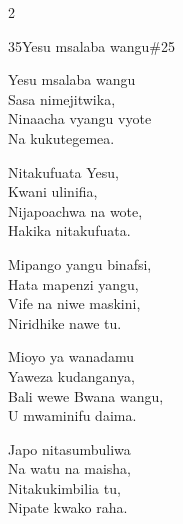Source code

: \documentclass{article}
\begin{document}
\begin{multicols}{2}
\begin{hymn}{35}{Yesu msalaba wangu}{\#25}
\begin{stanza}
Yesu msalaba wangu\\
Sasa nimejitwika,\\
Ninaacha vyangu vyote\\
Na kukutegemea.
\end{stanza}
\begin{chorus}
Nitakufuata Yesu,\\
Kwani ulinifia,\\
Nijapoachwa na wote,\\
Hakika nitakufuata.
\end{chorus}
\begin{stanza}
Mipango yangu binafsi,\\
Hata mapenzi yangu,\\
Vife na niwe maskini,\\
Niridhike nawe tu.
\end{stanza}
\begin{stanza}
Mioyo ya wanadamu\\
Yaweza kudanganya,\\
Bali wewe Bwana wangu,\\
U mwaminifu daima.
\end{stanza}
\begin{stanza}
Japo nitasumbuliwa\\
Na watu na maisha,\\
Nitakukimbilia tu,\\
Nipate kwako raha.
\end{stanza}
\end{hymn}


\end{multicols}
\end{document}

=-=-=-=-=

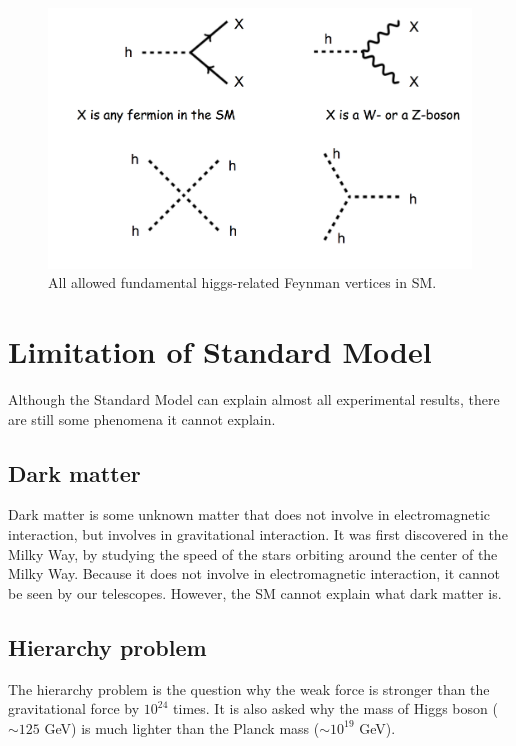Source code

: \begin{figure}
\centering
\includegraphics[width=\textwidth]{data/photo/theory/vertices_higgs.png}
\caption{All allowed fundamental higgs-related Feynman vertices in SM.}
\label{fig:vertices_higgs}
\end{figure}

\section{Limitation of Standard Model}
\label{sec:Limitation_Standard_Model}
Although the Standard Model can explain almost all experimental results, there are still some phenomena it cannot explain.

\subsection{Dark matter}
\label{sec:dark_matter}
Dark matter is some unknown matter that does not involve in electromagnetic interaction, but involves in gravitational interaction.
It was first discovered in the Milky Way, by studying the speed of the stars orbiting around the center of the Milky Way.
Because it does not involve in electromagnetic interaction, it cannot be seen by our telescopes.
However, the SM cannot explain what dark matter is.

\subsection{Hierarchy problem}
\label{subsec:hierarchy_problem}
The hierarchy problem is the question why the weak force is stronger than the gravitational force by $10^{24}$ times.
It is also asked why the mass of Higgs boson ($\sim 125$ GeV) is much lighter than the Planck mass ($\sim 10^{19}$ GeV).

=-=-=-=-=

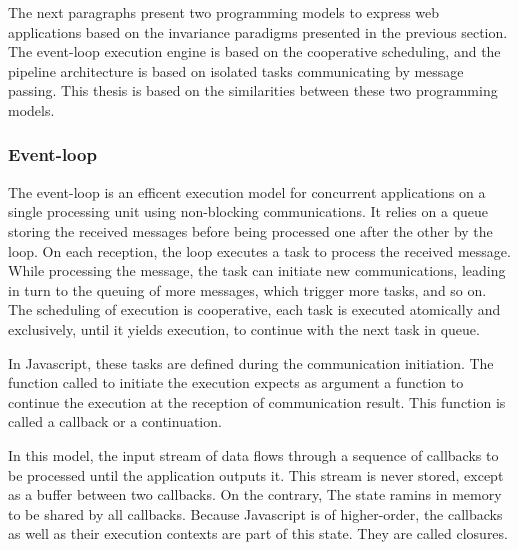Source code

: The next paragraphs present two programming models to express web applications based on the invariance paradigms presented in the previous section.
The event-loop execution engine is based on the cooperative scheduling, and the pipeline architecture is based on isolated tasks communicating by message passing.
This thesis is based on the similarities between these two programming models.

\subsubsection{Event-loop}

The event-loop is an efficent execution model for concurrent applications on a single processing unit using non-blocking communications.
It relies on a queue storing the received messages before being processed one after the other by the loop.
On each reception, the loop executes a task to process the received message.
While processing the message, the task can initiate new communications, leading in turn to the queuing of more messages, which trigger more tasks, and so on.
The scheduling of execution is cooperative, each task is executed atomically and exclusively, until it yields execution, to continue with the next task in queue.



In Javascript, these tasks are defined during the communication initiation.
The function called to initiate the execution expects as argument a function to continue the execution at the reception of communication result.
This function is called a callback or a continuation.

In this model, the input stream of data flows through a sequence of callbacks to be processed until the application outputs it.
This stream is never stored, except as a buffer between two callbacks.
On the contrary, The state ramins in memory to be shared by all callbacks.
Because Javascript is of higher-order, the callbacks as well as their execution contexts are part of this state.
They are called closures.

=-=-=-=-=

EXERCISE INSTRUCTIONS: From the line holding "In this model, the" to the line holding "They are called closures.", inclusive, restate each line above exactly as written.

TASK SOLUTION:
In this model, the input stream of data flows through a sequence of callbacks to be processed until the application outputs it.
This stream is never stored, except as a buffer between two callbacks.
On the contrary, The state ramins in memory to be shared by all callbacks.
Because Javascript is of higher-order, the callbacks as well as their execution contexts are part of this state.
They are called closures.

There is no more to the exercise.